··· Material for the task
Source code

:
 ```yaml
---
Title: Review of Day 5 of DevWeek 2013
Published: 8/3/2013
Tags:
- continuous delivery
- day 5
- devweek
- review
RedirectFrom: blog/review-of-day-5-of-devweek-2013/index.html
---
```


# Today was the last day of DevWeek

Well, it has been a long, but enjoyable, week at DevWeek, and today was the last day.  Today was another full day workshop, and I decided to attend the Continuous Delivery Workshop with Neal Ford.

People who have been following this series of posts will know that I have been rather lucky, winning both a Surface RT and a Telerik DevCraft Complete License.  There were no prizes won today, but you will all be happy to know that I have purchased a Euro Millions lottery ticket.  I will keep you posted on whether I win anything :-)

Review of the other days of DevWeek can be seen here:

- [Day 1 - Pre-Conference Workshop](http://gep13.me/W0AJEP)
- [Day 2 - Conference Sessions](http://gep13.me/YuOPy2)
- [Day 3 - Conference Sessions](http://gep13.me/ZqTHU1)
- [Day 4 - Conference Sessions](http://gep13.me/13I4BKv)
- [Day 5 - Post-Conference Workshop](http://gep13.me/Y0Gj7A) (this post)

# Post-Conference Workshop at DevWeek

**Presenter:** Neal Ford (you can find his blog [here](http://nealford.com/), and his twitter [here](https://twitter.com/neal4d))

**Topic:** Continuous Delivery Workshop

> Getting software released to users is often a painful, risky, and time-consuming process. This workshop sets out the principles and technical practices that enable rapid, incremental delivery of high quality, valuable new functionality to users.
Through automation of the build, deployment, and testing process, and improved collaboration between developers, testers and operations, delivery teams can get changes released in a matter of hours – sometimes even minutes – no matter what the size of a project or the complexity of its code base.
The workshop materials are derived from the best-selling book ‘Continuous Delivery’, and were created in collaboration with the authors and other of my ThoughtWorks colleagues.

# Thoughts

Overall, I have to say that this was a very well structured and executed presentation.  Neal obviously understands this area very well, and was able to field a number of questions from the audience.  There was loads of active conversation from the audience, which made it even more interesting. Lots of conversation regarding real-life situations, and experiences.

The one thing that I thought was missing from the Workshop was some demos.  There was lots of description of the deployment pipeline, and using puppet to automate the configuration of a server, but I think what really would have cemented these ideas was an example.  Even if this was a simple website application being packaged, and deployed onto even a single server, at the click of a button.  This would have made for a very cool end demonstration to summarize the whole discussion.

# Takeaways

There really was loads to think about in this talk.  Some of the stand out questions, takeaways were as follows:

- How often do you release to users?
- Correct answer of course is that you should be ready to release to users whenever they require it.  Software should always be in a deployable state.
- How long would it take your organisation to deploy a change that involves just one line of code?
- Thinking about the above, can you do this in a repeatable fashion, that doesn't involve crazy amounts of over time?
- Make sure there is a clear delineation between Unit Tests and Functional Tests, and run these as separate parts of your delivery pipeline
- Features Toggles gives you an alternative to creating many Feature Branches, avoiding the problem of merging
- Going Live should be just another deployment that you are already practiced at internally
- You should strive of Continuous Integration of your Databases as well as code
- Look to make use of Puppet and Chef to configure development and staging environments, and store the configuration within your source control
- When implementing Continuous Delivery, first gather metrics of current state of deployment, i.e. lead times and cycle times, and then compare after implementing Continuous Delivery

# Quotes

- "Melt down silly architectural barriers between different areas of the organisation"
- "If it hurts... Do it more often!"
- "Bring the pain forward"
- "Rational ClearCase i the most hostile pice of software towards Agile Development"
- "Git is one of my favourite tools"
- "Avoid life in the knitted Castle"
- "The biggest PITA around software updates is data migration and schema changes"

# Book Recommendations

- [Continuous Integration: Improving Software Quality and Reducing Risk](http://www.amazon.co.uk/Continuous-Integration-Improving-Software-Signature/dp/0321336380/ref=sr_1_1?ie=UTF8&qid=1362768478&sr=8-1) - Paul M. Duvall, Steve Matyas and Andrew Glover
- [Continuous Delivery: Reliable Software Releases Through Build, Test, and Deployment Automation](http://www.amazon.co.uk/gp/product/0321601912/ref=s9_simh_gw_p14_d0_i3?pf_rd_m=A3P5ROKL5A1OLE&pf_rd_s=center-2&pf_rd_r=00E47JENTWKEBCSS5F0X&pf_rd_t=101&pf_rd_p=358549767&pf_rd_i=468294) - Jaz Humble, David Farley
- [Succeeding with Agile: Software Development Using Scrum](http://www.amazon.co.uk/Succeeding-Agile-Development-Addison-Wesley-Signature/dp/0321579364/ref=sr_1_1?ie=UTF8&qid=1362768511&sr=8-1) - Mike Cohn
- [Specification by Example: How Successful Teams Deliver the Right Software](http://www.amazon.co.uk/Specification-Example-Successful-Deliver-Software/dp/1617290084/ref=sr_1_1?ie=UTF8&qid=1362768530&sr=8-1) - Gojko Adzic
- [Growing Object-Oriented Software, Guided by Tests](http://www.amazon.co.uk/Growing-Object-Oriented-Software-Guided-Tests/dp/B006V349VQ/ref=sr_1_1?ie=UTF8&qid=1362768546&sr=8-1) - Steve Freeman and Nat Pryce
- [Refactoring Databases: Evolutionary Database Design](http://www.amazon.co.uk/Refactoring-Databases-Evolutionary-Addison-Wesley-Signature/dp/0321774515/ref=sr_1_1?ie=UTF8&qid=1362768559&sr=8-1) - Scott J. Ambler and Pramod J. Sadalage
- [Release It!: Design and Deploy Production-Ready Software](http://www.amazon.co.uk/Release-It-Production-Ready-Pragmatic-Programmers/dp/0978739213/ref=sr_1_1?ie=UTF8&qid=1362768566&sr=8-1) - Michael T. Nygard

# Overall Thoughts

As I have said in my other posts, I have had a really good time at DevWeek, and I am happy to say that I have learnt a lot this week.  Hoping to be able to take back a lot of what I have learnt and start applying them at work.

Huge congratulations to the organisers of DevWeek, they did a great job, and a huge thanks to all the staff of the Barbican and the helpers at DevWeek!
······
Problem requirements — An exact transcript of all the records is the expected result.

Expected answer —
Source code

:
 ```yaml
---
Title: Review of Day 5 of DevWeek 2013
Published: 8/3/2013
Tags:
- continuous delivery
- day 5
- devweek
- review
RedirectFrom: blog/review-of-day-5-of-devweek-2013/index.html
---
```


# Today was the last day of DevWeek

Well, it has been a long, but enjoyable, week at DevWeek, and today was the last day.  Today was another full day workshop, and I decided to attend the Continuous Delivery Workshop with Neal Ford.

People who have been following this series of posts will know that I have been rather lucky, winning both a Surface RT and a Telerik DevCraft Complete License.  There were no prizes won today, but you will all be happy to know that I have purchased a Euro Millions lottery ticket.  I will keep you posted on whether I win anything :-)

Review of the other days of DevWeek can be seen here:

- [Day 1 - Pre-Conference Workshop](http://gep13.me/W0AJEP)
- [Day 2 - Conference Sessions](http://gep13.me/YuOPy2)
- [Day 3 - Conference Sessions](http://gep13.me/ZqTHU1)
- [Day 4 - Conference Sessions](http://gep13.me/13I4BKv)
- [Day 5 - Post-Conference Workshop](http://gep13.me/Y0Gj7A) (this post)

# Post-Conference Workshop at DevWeek

**Presenter:** Neal Ford (you can find his blog [here](http://nealford.com/), and his twitter [here](https://twitter.com/neal4d))

**Topic:** Continuous Delivery Workshop

> Getting software released to users is often a painful, risky, and time-consuming process. This workshop sets out the principles and technical practices that enable rapid, incremental delivery of high quality, valuable new functionality to users.
Through automation of the build, deployment, and testing process, and improved collaboration between developers, testers and operations, delivery teams can get changes released in a matter of hours – sometimes even minutes – no matter what the size of a project or the complexity of its code base.
The workshop materials are derived from the best-selling book ‘Continuous Delivery’, and were created in collaboration with the authors and other of my ThoughtWorks colleagues.

# Thoughts

Overall, I have to say that this was a very well structured and executed presentation.  Neal obviously understands this area very well, and was able to field a number of questions from the audience.  There was loads of active conversation from the audience, which made it even more interesting. Lots of conversation regarding real-life situations, and experiences.

The one thing that I thought was missing from the Workshop was some demos.  There was lots of description of the deployment pipeline, and using puppet to automate the configuration of a server, but I think what really would have cemented these ideas was an example.  Even if this was a simple website application being packaged, and deployed onto even a single server, at the click of a button.  This would have made for a very cool end demonstration to summarize the whole discussion.

# Takeaways

There really was loads to think about in this talk.  Some of the stand out questions, takeaways were as follows:

- How often do you release to users?
- Correct answer of course is that you should be ready to release to users whenever they require it.  Software should always be in a deployable state.
- How long would it take your organisation to deploy a change that involves just one line of code?
- Thinking about the above, can you do this in a repeatable fashion, that doesn't involve crazy amounts of over time?
- Make sure there is a clear delineation between Unit Tests and Functional Tests, and run these as separate parts of your delivery pipeline
- Features Toggles gives you an alternative to creating many Feature Branches, avoiding the problem of merging
- Going Live should be just another deployment that you are already practiced at internally
- You should strive of Continuous Integration of your Databases as well as code
- Look to make use of Puppet and Chef to configure development and staging environments, and store the configuration within your source control
- When implementing Continuous Delivery, first gather metrics of current state of deployment, i.e. lead times and cycle times, and then compare after implementing Continuous Delivery

# Quotes

- "Melt down silly architectural barriers between different areas of the organisation"
- "If it hurts... Do it more often!"
- "Bring the pain forward"
- "Rational ClearCase i the most hostile pice of software towards Agile Development"
- "Git is one of my favourite tools"
- "Avoid life in the knitted Castle"
- "The biggest PITA around software updates is data migration and schema changes"

# Book Recommendations

- [Continuous Integration: Improving Software Quality and Reducing Risk](http://www.amazon.co.uk/Continuous-Integration-Improving-Software-Signature/dp/0321336380/ref=sr_1_1?ie=UTF8&qid=1362768478&sr=8-1) - Paul M. Duvall, Steve Matyas and Andrew Glover
- [Continuous Delivery: Reliable Software Releases Through Build, Test, and Deployment Automation](http://www.amazon.co.uk/gp/product/0321601912/ref=s9_simh_gw_p14_d0_i3?pf_rd_m=A3P5ROKL5A1OLE&pf_rd_s=center-2&pf_rd_r=00E47JENTWKEBCSS5F0X&pf_rd_t=101&pf_rd_p=358549767&pf_rd_i=468294) - Jaz Humble, David Farley
- [Succeeding with Agile: Software Development Using Scrum](http://www.amazon.co.uk/Succeeding-Agile-Development-Addison-Wesley-Signature/dp/0321579364/ref=sr_1_1?ie=UTF8&qid=1362768511&sr=8-1) - Mike Cohn
- [Specification by Example: How Successful Teams Deliver the Right Software](http://www.amazon.co.uk/Specification-Example-Successful-Deliver-Software/dp/1617290084/ref=sr_1_1?ie=UTF8&qid=1362768530&sr=8-1) - Gojko Adzic
- [Growing Object-Oriented Software, Guided by Tests](http://www.amazon.co.uk/Growing-Object-Oriented-Software-Guided-Tests/dp/B006V349VQ/ref=sr_1_1?ie=UTF8&qid=1362768546&sr=8-1) - Steve Freeman and Nat Pryce
- [Refactoring Databases: Evolutionary Database Design](http://www.amazon.co.uk/Refactoring-Databases-Evolutionary-Addison-Wesley-Signature/dp/0321774515/ref=sr_1_1?ie=UTF8&qid=1362768559&sr=8-1) - Scott J. Ambler and Pramod J. Sadalage
- [Release It!: Design and Deploy Production-Ready Software](http://www.amazon.co.uk/Release-It-Production-Ready-Pragmatic-Programmers/dp/0978739213/ref=sr_1_1?ie=UTF8&qid=1362768566&sr=8-1) - Michael T. Nygard

# Overall Thoughts

As I have said in my other posts, I have had a really good time at DevWeek, and I am happy to say that I have learnt a lot this week.  Hoping to be able to take back a lot of what I have learnt and start applying them at work.

Huge congratulations to the organisers of DevWeek, they did a great job, and a huge thanks to all the staff of the Barbican and the helpers at DevWeek!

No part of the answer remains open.